**Goal of the exercise**
Would you restate every entry that follows, word for word, and leave out the pictures?

(Beginning of Information given)

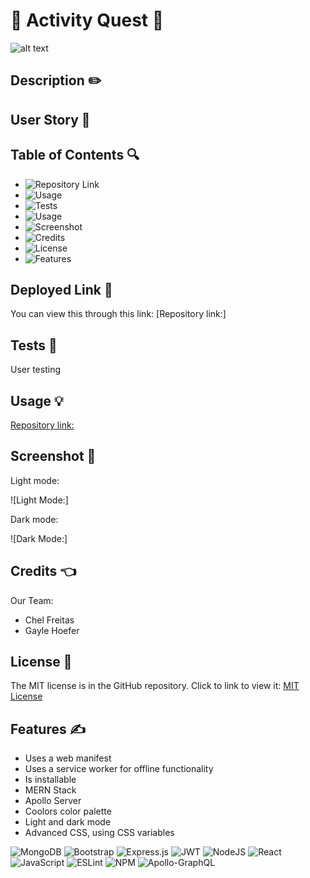# 🌟 Activity Quest 🌟

![alt text](https://img.shields.io/badge/License-MIT-blue.svg)

## Description ✏️

## User Story 📖

## Table of Contents 🔍

- ![Repository Link](#link)
- ![Usage](#usage)
- ![Tests](#tests)
- ![Usage](#usage)
- ![Screenshot](#screenshot)
- ![Credits](#credits)
- ![License](#license)
- ![Features](#features)

## Deployed Link 🔑

You can view this through this link:
[Repository link:]

## Tests 🧪

User testing

## Usage &#128161;

[Repository link:](https://github.com/123sites/activity-quest)

## Screenshot 🎯

Light mode:

![Light Mode:]

Dark mode:

![Dark Mode:]

## Credits 👈

Our Team:

- Chel Freitas
- Gayle Hoefer

## License 📝

The MIT license is in the GitHub repository. Click to link to view it:
[MIT License](https://github.com/123sites/bark-buddy/blob/main/LICENSE)

## Features ✍

- Uses a web manifest
- Uses a service worker for offline functionality
- Is installable
- MERN Stack
- Apollo Server
- Coolors color palette
- Light and dark mode
- Advanced CSS, using CSS variables

![MongoDB](https://img.shields.io/badge/MongoDB-%234ea94b.svg?style=for-the-badge&logo=mongodb&logoColor=white)
![Bootstrap](https://img.shields.io/badge/bootstrap-%238511FA.svg?style=for-the-badge&logo=bootstrap&logoColor=white)
![Express.js](https://img.shields.io/badge/express.js-%23404d59.svg?style=for-the-badge&logo=express&logoColor=%2361DAFB)
![JWT](https://img.shields.io/badge/JWT-black?style=for-the-badge&logo=JSON%20web%20tokens)
![NodeJS](https://img.shields.io/badge/node.js-6DA55F?style=for-the-badge&logo=node.js&logoColor=white)
![React](https://img.shields.io/badge/react-%2320232a.svg?style=for-the-badge&logo=react&logoColor=%2361DAFB)
![JavaScript](https://img.shields.io/badge/javascript-%23323330.svg?style=for-the-badge&logo=javascript&logoColor=%23F7DF1E)
![ESLint](https://img.shields.io/badge/ESLint-4B3263?style=for-the-badge&logo=eslint&logoColor=white)
![NPM](https://img.shields.io/badge/NPM-%23CB3837.svg?style=for-the-badge&logo=npm&logoColor=white)
![Apollo-GraphQL](https://img.shields.io/badge/-ApolloGraphQL-311C87?style=for-the-badge&logo=apollo-graphql)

(End of Information given)

**Task output**
# 🌟 Activity Quest 🌟

![alt text](https://img.shields.io/badge/License-MIT-blue.svg)

## Description ✏️

## User Story 📖

## Table of Contents 🔍

- ![Repository Link](#link)
- ![Usage](#usage)
- ![Tests](#tests)
- ![Usage](#usage)
- ![Screenshot](#screenshot)
- ![Credits](#credits)
- ![License](#license)
- ![Features](#features)

## Deployed Link 🔑

You can view this through this link:
[Repository link:]

## Tests 🧪

User testing

## Usage &#128161;

[Repository link:](https://github.com/123sites/activity-quest)

## Screenshot 🎯

Light mode:

![Light Mode:]

Dark mode:

![Dark Mode:]

## Credits 👈

Our Team:

- Chel Freitas
- Gayle Hoefer

## License 📝

The MIT license is in the GitHub repository. Click to link to view it:
[MIT License](https://github.com/123sites/bark-buddy/blob/main/LICENSE)

## Features ✍

- Uses a web manifest
- Uses a service worker for offline functionality
- Is installable
- MERN Stack
- Apollo Server
- Coolors color palette
- Light and dark mode
- Advanced CSS, using CSS variables

![MongoDB](https://img.shields.io/badge/MongoDB-%234ea94b.svg?style=for-the-badge&logo=mongodb&logoColor=white)
![Bootstrap](https://img.shields.io/badge/bootstrap-%238511FA.svg?style=for-the-badge&logo=bootstrap&logoColor=white)
![Express.js](https://img.shields.io/badge/express.js-%23404d59.svg?style=for-the-badge&logo=express&logoColor=%2361DAFB)
![JWT](https://img.shields.io/badge/JWT-black?style=for-the-badge&logo=JSON%20web%20tokens)
![NodeJS](https://img.shields.io/badge/node.js-6DA55F?style=for-the-badge&logo=node.js&logoColor=white)
![React](https://img.shields.io/badge/react-%2320232a.svg?style=for-the-badge&logo=react&logoColor=%2361DAFB)
![JavaScript](https://img.shields.io/badge/javascript-%23323330.svg?style=for-the-badge&logo=javascript&logoColor=%23F7DF1E)
![ESLint](https://img.shields.io/badge/ESLint-4B3263?style=for-the-badge&logo=eslint&logoColor=white)
![NPM](https://img.shields.io/badge/NPM-%23CB3837.svg?style=for-the-badge&logo=npm&logoColor=white)
![Apollo-GraphQL](https://img.shields.io/badge/-ApolloGraphQL-311C87?style=for-the-badge&logo=apollo-graphql)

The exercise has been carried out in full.